=== What is expected ===
Each entry needs to be reproduced exactly as it is.

--

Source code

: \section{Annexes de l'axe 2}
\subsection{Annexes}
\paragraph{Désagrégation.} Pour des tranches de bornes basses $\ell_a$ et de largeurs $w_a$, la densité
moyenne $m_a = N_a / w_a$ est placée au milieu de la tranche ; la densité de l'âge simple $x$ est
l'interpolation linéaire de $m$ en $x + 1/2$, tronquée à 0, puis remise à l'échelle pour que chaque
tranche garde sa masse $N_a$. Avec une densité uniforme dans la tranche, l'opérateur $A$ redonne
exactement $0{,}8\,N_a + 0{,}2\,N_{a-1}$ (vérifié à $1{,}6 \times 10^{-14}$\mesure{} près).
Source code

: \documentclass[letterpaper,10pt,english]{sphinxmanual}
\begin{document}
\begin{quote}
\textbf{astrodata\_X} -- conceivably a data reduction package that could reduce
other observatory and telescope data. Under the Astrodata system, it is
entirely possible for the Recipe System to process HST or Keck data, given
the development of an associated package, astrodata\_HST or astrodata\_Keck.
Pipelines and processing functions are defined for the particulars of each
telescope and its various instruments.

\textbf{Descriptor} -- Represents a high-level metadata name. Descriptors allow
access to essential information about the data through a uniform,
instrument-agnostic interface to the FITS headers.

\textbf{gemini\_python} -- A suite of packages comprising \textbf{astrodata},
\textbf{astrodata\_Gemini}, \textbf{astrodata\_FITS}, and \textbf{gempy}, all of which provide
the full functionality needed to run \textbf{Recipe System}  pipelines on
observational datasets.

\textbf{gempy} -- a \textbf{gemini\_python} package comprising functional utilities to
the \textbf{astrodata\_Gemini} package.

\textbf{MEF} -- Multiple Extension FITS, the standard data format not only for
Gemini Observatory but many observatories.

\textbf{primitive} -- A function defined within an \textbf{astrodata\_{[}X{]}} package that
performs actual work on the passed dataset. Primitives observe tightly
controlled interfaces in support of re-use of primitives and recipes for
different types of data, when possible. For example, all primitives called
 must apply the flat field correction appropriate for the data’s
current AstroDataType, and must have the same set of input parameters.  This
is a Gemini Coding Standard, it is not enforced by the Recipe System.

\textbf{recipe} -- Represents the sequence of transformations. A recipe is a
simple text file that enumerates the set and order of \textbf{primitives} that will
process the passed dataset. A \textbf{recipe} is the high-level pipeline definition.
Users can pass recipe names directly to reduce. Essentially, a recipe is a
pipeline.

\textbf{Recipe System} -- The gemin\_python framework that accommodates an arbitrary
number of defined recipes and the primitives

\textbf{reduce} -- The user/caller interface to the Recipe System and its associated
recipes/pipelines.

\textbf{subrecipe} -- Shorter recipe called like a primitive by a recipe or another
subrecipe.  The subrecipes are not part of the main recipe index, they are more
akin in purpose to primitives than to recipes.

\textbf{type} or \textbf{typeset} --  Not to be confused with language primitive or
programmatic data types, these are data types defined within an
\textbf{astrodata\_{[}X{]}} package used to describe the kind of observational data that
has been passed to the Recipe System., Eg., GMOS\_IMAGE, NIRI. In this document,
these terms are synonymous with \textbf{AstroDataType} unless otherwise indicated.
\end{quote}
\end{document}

--

=== Worked solution ===
Source code

: \section{Annexes de l'axe 2}
\subsection{Annexes}
\paragraph{Désagrégation.} Pour des tranches de bornes basses $\ell_a$ et de largeurs $w_a$, la densité
moyenne $m_a = N_a / w_a$ est placée au milieu de la tranche ; la densité de l'âge simple $x$ est
l'interpolation linéaire de $m$ en $x + 1/2$, tronquée à 0, puis remise à l'échelle pour que chaque
tranche garde sa masse $N_a$. Avec une densité uniforme dans la tranche, l'opérateur $A$ redonne
exactement $0{,}8\,N_a + 0{,}2\,N_{a-1}$ (vérifié à $1{,}6 \times 10^{-14}$\mesure{} près).
Source code

: \documentclass[letterpaper,10pt,english]{sphinxmanual}
\begin{document}
\begin{quote}
\textbf{astrodata\_X} -- conceivably a data reduction package that could reduce
other observatory and telescope data. Under the Astrodata system, it is
entirely possible for the Recipe System to process HST or Keck data, given
the development of an associated package, astrodata\_HST or astrodata\_Keck.
Pipelines and processing functions are defined for the particulars of each
telescope and its various instruments.

\textbf{Descriptor} -- Represents a high-level metadata name. Descriptors allow
access to essential information about the data through a uniform,
instrument-agnostic interface to the FITS headers.

\textbf{gemini\_python} -- A suite of packages comprising \textbf{astrodata},
\textbf{astrodata\_Gemini}, \textbf{astrodata\_FITS}, and \textbf{gempy}, all of which provide
the full functionality needed to run \textbf{Recipe System}  pipelines on
observational datasets.

\textbf{gempy} -- a \textbf{gemini\_python} package comprising functional utilities to
the \textbf{astrodata\_Gemini} package.

\textbf{MEF} -- Multiple Extension FITS, the standard data format not only for
Gemini Observatory but many observatories.

\textbf{primitive} -- A function defined within an \textbf{astrodata\_{[}X{]}} package that
performs actual work on the passed dataset. Primitives observe tightly
controlled interfaces in support of re-use of primitives and recipes for
different types of data, when possible. For example, all primitives called
 must apply the flat field correction appropriate for the data’s
current AstroDataType, and must have the same set of input parameters.  This
is a Gemini Coding Standard, it is not enforced by the Recipe System.

\textbf{recipe} -- Represents the sequence of transformations. A recipe is a
simple text file that enumerates the set and order of \textbf{primitives} that will
process the passed dataset. A \textbf{recipe} is the high-level pipeline definition.
Users can pass recipe names directly to reduce. Essentially, a recipe is a
pipeline.

\textbf{Recipe System} -- The gemin\_python framework that accommodates an arbitrary
number of defined recipes and the primitives

\textbf{reduce} -- The user/caller interface to the Recipe System and its associated
recipes/pipelines.

\textbf{subrecipe} -- Shorter recipe called like a primitive by a recipe or another
subrecipe.  The subrecipes are not part of the main recipe index, they are more
akin in purpose to primitives than to recipes.

\textbf{type} or \textbf{typeset} --  Not to be confused with language primitive or
programmatic data types, these are data types defined within an
\textbf{astrodata\_{[}X{]}} package used to describe the kind of observational data that
has been passed to the Recipe System., Eg., GMOS\_IMAGE, NIRI. In this document,
these terms are synonymous with \textbf{AstroDataType} unless otherwise indicated.
\end{quote}
\end{document}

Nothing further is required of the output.